START Input material
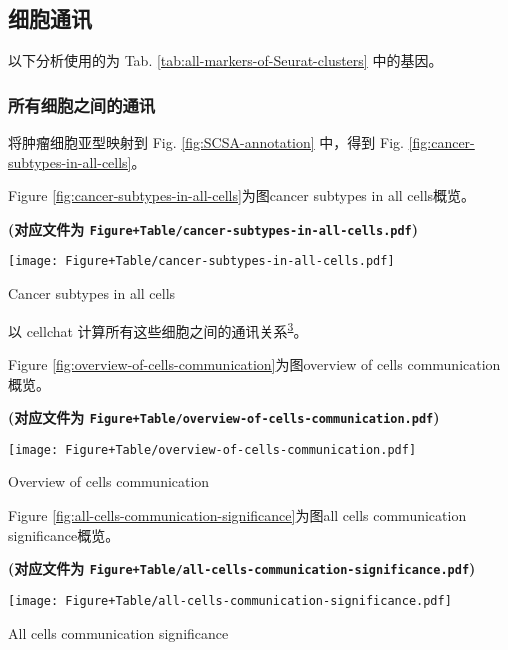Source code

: \documentclass[
]{article}
\begin{document}
\hypertarget{ux7ec6ux80deux901aux8baf}{%
\subsection{细胞通讯}\label{ux7ec6ux80deux901aux8baf}}

以下分析使用的为 Tab. \ref{tab:all-markers-of-Seurat-clusters} 中的基因。

\hypertarget{ux6240ux6709ux7ec6ux80deux4e4bux95f4ux7684ux901aux8baf}{%
\subsubsection{所有细胞之间的通讯}\label{ux6240ux6709ux7ec6ux80deux4e4bux95f4ux7684ux901aux8baf}}

将肿瘤细胞亚型映射到 Fig. \ref{fig:SCSA-annotation} 中，得到 Fig. \ref{fig:cancer-subtypes-in-all-cells}。

Figure \ref{fig:cancer-subtypes-in-all-cells}为图cancer subtypes in all cells概览。

\textbf{(对应文件为 \texttt{Figure+Table/cancer-subtypes-in-all-cells.pdf})}

\def\@captype{figure}
\begin{center}
\texttt{[image: Figure+Table/cancer-subtypes-in-all-cells.pdf]}
\caption{Cancer subtypes in all cells}\label{fig:cancer-subtypes-in-all-cells}
\end{center}

以 cellchat 计算所有这些细胞之间的通讯关系\textsuperscript{\protect\hyperlink{ref-InferenceAndAJinS2021}{3}}。

Figure \ref{fig:overview-of-cells-communication}为图overview of cells communication概览。

\textbf{(对应文件为 \texttt{Figure+Table/overview-of-cells-communication.pdf})}

\def\@captype{figure}
\begin{center}
\texttt{[image: Figure+Table/overview-of-cells-communication.pdf]}
\caption{Overview of cells communication}\label{fig:overview-of-cells-communication}
\end{center}

Figure \ref{fig:all-cells-communication-significance}为图all cells communication significance概览。

\textbf{(对应文件为 \texttt{Figure+Table/all-cells-communication-significance.pdf})}

\def\@captype{figure}
\begin{center}
\texttt{[image: Figure+Table/all-cells-communication-significance.pdf]}
\caption{All cells communication significance}\label{fig:all-cells-communication-significance}
\end{center}
\end{document}
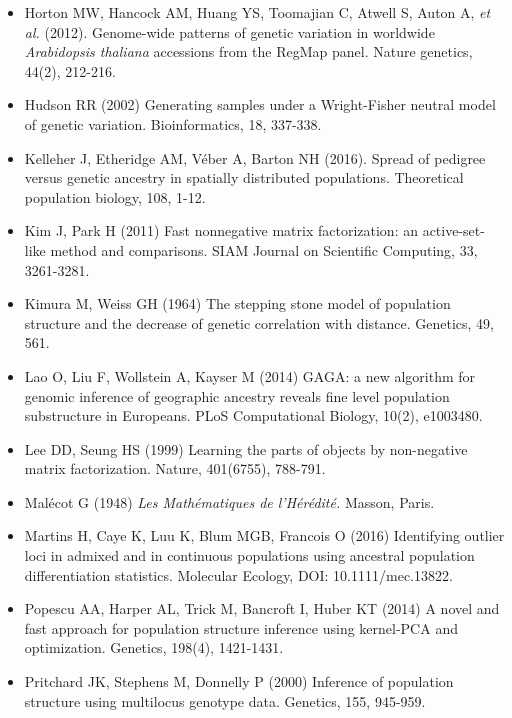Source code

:\begin{itemize}
\item[] Horton MW, Hancock AM, Huang YS, Toomajian C, Atwell S, Auton A, {\it et al.} (2012). Genome-wide patterns of genetic variation in worldwide {\it Arabidopsis thaliana} accessions from the RegMap panel. Nature genetics, 44(2), 212-216.

\item[] Hudson RR (2002) Generating samples under a Wright-Fisher neutral model of genetic variation. Bioinformatics, 18, 337-338.

\item[] Kelleher J, Etheridge AM, V\'eber A, Barton NH (2016). Spread of pedigree versus genetic ancestry in spatially distributed populations. Theoretical population biology, 108, 1-12.

\item[] Kim J, Park H (2011) Fast nonnegative matrix factorization: an active-set-like method and comparisons. SIAM Journal on Scientific Computing, 33, 3261-3281.

\item[] Kimura M, Weiss GH (1964) The stepping stone model of population structure and the decrease of genetic correlation with distance. Genetics, 49, 561.

\item[] Lao O, Liu F, Wollstein A,  Kayser M (2014) GAGA: a new algorithm for genomic inference of geographic ancestry reveals fine level population substructure in Europeans. PLoS Computational Biology, 10(2), e1003480.

\item[] Lee DD, Seung HS (1999) Learning the parts of objects by non-negative matrix factorization. Nature, 401(6755), 788-791.

\item[] Mal\'ecot G (1948) {\it Les Math\'ematiques de l'H\'er\'edit\'e.} Masson, Paris.

\item[] Martins H, Caye K, Luu K,  Blum MGB, Francois O (2016) Identifying outlier loci in admixed and in continuous populations using ancestral population differentiation statistics. Molecular Ecology, DOI: 10.1111/mec.13822. 

\item[] Popescu AA, Harper AL, Trick M, Bancroft I,  Huber KT (2014) A novel and fast approach for population structure inference using kernel-PCA and optimization. Genetics, 198(4), 1421-1431.

\item[] Pritchard JK, Stephens M, Donnelly P (2000) Inference of population structure using multilocus genotype data. Genetics, 155, 945-959.


\end{itemize}
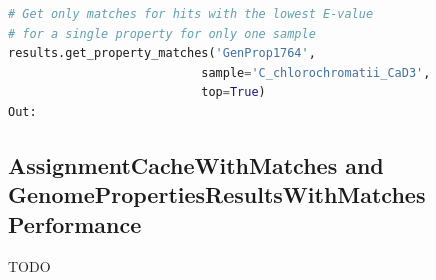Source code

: \begin{lstlisting}[language=Python]  
# Get only matches for hits with the lowest E-value 
# for a single property for only one sample                                     
results.get_property_matches('GenProp1764', 
                           sample='C_chlorochromatii_CaD3',
                           top=True)
Out:
\end{lstlisting}

\begin{table}[!ht]
\centering
{}
\end{table}

\subsection{AssignmentCacheWithMatches and GenomePropertiesResultsWithMatches Performance}

TODO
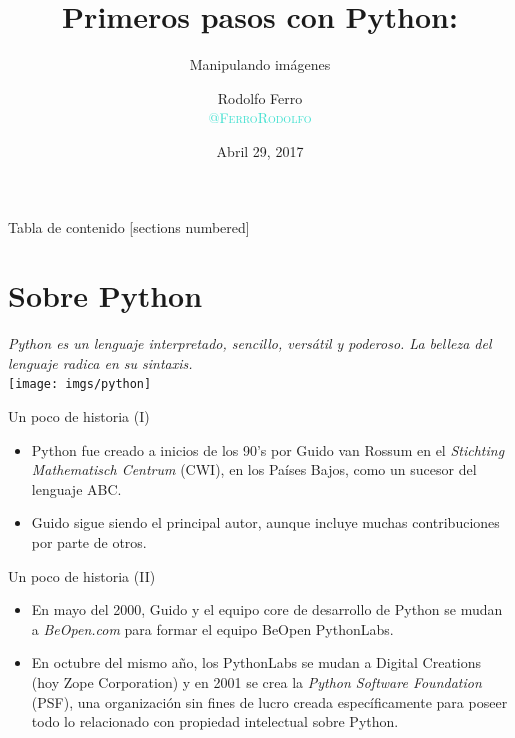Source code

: \documentclass[usenames,dvipsnames]{beamer}
\title{Primeros pasos con Python:}
\subtitle{Manipulando imágenes}
\author{Rodolfo Ferro\\{\footnotesize \textcolor{Turquoise}{\textsc{@FerroRodolfo}}}}
\institute{Universidad de Guanajuato\\ CIMAT A.C.\\
\begin{figure}
  \vspace{-30pt}
  \begin{center}
    \hspace*{-2cm}
    \texttt{[image: imgs/flisol]}
    \hspace*{-4.6cm}
    \vspace{6pt}
    \texttt{[image: imgs/GDG]}
  \end{center}
\end{figure}
}
\date{Abril 29, 2017}
\begin{document}
  \maketitle

  \begin{frame}{Tabla de contenido}
    [sections numbered]
    \tableofcontents[hideallsubsections]
  \end{frame}

  \section{Sobre Python}
  \begin{frame}[standout]
    \textit{Python es un lenguaje interpretado, sencillo, versátil y poderoso.
    La belleza del lenguaje radica en su sintaxis.}\\
    \vspace{1.4cm}
    \texttt{[image: imgs/python]}
  \end{frame}

  \begin{frame}{Un poco de historia (I)}
    \begin{itemize}
      \item Python fue creado a inicios de los 90's por Guido van Rossum en el
      \textit{Stichting Mathematisch Centrum} (CWI), en los Países Bajos, como
      un sucesor del lenguaje ABC.

      \item Guido sigue siendo el principal autor, aunque incluye muchas
      contribuciones por parte de otros.
    \end{itemize}
  \end{frame}

  \begin{frame}{Un poco de historia (II)}
    \begin{itemize}
      \item En mayo del 2000, Guido y el equipo core de desarrollo de Python
      se mudan a \textit{BeOpen.com} para formar el equipo {BeOpen PythonLabs}.

      \item En octubre del mismo año, los PythonLabs se mudan a Digital Creations
      (hoy Zope Corporation) y en 2001 se crea la \textit{Python Software Foundation}
      (PSF), una organización sin fines de lucro creada específicamente para
      poseer todo lo relacionado con propiedad intelectual sobre Python.
    \end{itemize}
  \end{frame}
\end{document}
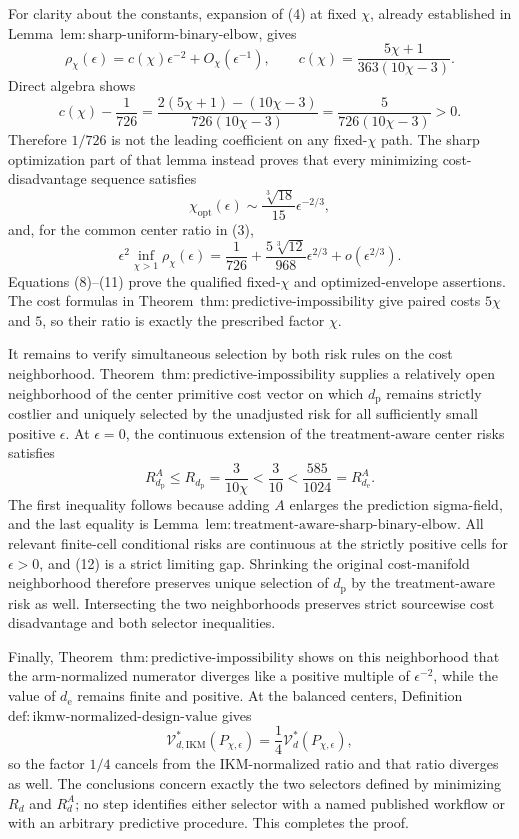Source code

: For clarity about the constants, expansion of (4) at fixed \(\chi\), already established in Lemma~\(\mathrm{lem{:}sharp\text{-}uniform\text{-}binary\text{-}elbow}\), gives
\[
 \rho_\chi(\epsilon)
 =c(\chi)\epsilon^{-2}+O_\chi(\epsilon^{-1}),
 \qquad
 c(\chi)=\frac{5\chi+1}{363(10\chi-3)}. \tag{8}
\]
Direct algebra shows
\[
 c(\chi)-\frac1{726}
 =\frac{2(5\chi+1)-(10\chi-3)}{726(10\chi-3)}
 =\frac5{726(10\chi-3)}>0. \tag{9}
\]
Therefore \(1/726\) is not the leading coefficient on any fixed-\(\chi\) path. The sharp optimization part of that lemma instead proves that every minimizing cost-disadvantage sequence satisfies
\[
 \chi_{\mathrm{opt}}(\epsilon)
 \sim\frac{\sqrt[3]{18}}{15}\epsilon^{-2/3}, \tag{10}
\]
and, for the common center ratio in (3),
\[
 \epsilon^2\inf_{\chi>1}\rho_\chi(\epsilon)
 =\frac1{726}
 +\frac{5\sqrt[3]{12}}{968}\epsilon^{2/3}
 +o(\epsilon^{2/3}). \tag{11}
\]
Equations (8)--(11) prove the qualified fixed-\(\chi\) and optimized-envelope assertions. The cost formulas in Theorem~\(\mathrm{thm{:}predictive\text{-}impossibility}\) give paired costs \(5\chi\) and \(5\), so their ratio is exactly the prescribed factor \(\chi\).

It remains to verify simultaneous selection by both risk rules on the cost neighborhood. Theorem~\(\mathrm{thm{:}predictive\text{-}impossibility}\) supplies a relatively open neighborhood of the center primitive cost vector on which \(d_{\mathrm p}\) remains strictly costlier and uniquely selected by the unadjusted risk for all sufficiently small positive \(\epsilon\). At \(\epsilon=0\), the continuous extension of the treatment-aware center risks satisfies
\[
 R_{d_{\mathrm p}}^A
 \le R_{d_{\mathrm p}}
 =\frac3{10\chi}
 <\frac3{10}
 <\frac{585}{1024}
 =R_{d_{\mathrm e}}^A. \tag{12}
\]
The first inequality follows because adding \(A\) enlarges the prediction sigma-field, and the last equality is Lemma~\(\mathrm{lem{:}treatment\text{-}aware\text{-}sharp\text{-}binary\text{-}elbow}\). All relevant finite-cell conditional risks are continuous at the strictly positive cells for \(\epsilon>0\), and (12) is a strict limiting gap. Shrinking the original cost-manifold neighborhood therefore preserves unique selection of \(d_{\mathrm p}\) by the treatment-aware risk as well. Intersecting the two neighborhoods preserves strict sourcewise cost disadvantage and both selector inequalities.

Finally, Theorem~\(\mathrm{thm{:}predictive\text{-}impossibility}\) shows on this neighborhood that the arm-normalized numerator diverges like a positive multiple of \(\epsilon^{-2}\), while the value of \(d_{\mathrm e}\) remains finite and positive. At the balanced centers, Definition~\(\mathrm{def{:}ikmw\text{-}normalized\text{-}design\text{-}value}\) gives
\[
 \mathcal V_{d,\mathrm{IKM}}^*(P_{\chi,\epsilon})
 =\frac14\mathcal V_d^*(P_{\chi,\epsilon}), \tag{13}
\]
so the factor \(1/4\) cancels from the IKM-normalized ratio and that ratio diverges as well. The conclusions concern exactly the two selectors defined by minimizing \(R_d\) and \(R_d^A\); no step identifies either selector with a named published workflow or with an arbitrary predictive procedure. This completes the proof.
END Input material
### Task item
Skipping every picture, transcribe exactly the lines above from the one containing "cells communication significance概览。" through the one containing "Bioinformatics, 18, 337-338.", both included.

### Problem solution
Figure \ref{fig:all-cells-communication-significance}为图all cells communication significance概览。

\textbf{(对应文件为 \texttt{Figure+Table/all-cells-communication-significance.pdf})}

\def\@captype{figure}
\begin{center}
\texttt{[image: Figure+Table/all-cells-communication-significance.pdf]}
\caption{All cells communication significance}\label{fig:all-cells-communication-significance}
\end{center}
\end{document}
Source code

:\begin{itemize}
\item[] Horton MW, Hancock AM, Huang YS, Toomajian C, Atwell S, Auton A, {\it et al.} (2012). Genome-wide patterns of genetic variation in worldwide {\it Arabidopsis thaliana} accessions from the RegMap panel. Nature genetics, 44(2), 212-216.

\item[] Hudson RR (2002) Generating samples under a Wright-Fisher neutral model of genetic variation. Bioinformatics, 18, 337-338.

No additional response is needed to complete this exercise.